Your assignment: Look through the listing and locate every line containing the word "left"; copy those lines.

* * *

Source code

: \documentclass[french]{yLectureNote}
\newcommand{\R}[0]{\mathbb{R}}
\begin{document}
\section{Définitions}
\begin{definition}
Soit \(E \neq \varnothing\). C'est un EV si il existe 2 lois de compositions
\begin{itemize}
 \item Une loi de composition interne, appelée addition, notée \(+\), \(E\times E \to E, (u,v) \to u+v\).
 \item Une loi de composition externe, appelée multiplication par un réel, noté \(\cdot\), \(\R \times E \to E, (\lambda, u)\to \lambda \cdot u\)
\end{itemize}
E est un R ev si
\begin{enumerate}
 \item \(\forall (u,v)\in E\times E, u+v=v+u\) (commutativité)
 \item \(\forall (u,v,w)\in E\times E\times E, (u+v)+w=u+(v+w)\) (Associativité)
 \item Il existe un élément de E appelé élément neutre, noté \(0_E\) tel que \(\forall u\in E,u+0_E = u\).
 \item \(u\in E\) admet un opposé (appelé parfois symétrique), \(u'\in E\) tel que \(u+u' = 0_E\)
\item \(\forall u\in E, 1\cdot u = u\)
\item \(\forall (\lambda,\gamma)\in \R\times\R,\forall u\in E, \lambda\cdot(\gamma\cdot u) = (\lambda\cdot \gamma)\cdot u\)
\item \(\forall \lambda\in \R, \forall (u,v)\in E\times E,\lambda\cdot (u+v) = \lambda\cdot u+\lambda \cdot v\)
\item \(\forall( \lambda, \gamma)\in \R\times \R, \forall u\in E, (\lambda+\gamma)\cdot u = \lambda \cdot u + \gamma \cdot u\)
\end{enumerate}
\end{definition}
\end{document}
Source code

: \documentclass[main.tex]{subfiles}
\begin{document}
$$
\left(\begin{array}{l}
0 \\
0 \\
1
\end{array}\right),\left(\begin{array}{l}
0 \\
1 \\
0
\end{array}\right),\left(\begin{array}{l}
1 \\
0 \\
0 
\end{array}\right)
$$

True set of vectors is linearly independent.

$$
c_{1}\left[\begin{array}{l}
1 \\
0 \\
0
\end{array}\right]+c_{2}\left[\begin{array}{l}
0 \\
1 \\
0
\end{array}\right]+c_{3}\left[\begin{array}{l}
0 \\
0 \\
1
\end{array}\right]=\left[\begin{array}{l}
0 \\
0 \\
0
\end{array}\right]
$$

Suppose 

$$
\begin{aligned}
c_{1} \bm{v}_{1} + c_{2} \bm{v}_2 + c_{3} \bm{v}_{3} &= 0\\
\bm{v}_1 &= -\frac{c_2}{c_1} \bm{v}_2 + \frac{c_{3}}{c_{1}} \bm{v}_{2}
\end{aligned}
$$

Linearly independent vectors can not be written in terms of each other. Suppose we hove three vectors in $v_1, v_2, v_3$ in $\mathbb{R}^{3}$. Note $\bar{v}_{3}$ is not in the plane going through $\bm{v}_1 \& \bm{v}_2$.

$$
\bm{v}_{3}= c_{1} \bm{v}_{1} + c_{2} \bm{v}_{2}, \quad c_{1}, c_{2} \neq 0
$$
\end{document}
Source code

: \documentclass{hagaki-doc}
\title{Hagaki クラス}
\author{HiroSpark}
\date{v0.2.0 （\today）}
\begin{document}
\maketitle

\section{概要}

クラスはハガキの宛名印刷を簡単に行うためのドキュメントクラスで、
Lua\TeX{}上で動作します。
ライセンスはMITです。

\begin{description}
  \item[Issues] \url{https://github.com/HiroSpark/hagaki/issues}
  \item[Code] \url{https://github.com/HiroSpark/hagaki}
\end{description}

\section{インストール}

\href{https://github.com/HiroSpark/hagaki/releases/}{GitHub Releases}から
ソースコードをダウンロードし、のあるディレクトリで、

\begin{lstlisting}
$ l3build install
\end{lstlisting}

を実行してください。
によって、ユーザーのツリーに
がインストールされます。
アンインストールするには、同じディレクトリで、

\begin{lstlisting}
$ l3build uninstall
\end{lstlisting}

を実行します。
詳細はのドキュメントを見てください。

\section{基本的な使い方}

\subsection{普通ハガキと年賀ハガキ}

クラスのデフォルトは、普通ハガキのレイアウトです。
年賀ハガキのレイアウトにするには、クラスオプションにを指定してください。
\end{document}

* * *

Reply:
\left(\begin{array}{l}
\end{array}\right),\left(\begin{array}{l}
\end{array}\right),\left(\begin{array}{l}
c_{1}\left[\begin{array}{l}
\end{array}\right]+c_{2}\left[\begin{array}{l}
\end{array}\right]+c_{3}\left[\begin{array}{l}
\end{array}\right]=\left[\begin{array}{l}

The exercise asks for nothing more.